------ Study material

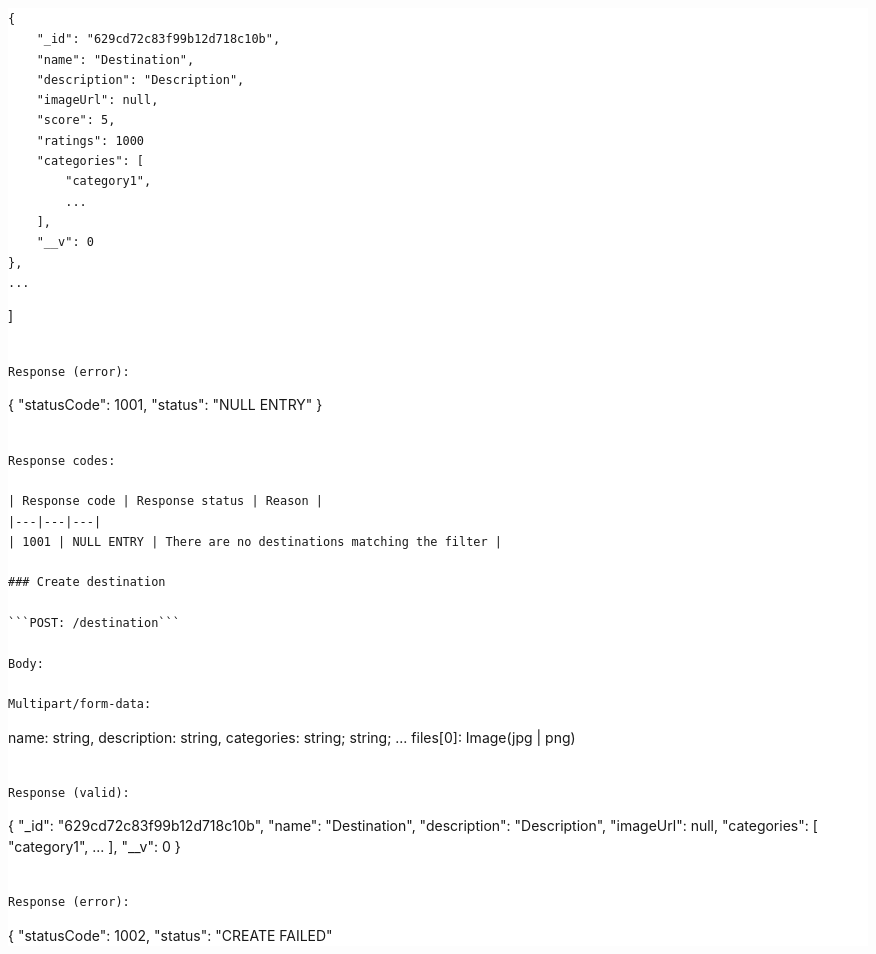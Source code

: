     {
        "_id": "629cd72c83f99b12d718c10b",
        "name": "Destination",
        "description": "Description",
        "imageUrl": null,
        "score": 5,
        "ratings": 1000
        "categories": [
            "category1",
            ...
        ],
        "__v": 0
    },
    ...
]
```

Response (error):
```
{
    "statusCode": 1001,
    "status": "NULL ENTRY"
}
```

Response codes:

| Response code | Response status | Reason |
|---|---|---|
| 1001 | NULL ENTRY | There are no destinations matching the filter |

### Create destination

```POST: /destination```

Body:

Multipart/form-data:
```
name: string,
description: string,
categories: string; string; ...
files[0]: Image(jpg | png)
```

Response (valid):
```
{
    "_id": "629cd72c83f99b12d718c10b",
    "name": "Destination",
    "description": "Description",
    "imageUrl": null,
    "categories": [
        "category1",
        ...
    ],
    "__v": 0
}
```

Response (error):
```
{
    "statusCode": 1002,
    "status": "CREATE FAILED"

------------

Leave the pictures out and return the rest of the listing exactly.

Source code

:     {
        "_id": "629cd72c83f99b12d718c10b",
        "name": "Destination",
        "description": "Description",
        "imageUrl": null,
        "score": 5,
        "ratings": 1000
        "categories": [
            "category1",
            ...
        ],
        "__v": 0
    },
    ...
]
```

Response (error):
```
{
    "statusCode": 1001,
    "status": "NULL ENTRY"
}
```

Response codes:

| Response code | Response status | Reason |
|---|---|---|
| 1001 | NULL ENTRY | There are no destinations matching the filter |

### Create destination

```POST: /destination```

Body:

Multipart/form-data:
```
name: string,
description: string,
categories: string; string; ...
files[0]: Image(jpg | png)
```

Response (valid):
```
{
    "_id": "629cd72c83f99b12d718c10b",
    "name": "Destination",
    "description": "Description",
    "imageUrl": null,
    "categories": [
        "category1",
        ...
    ],
    "__v": 0
}
```

Response (error):
```
{
    "statusCode": 1002,
    "status": "CREATE FAILED"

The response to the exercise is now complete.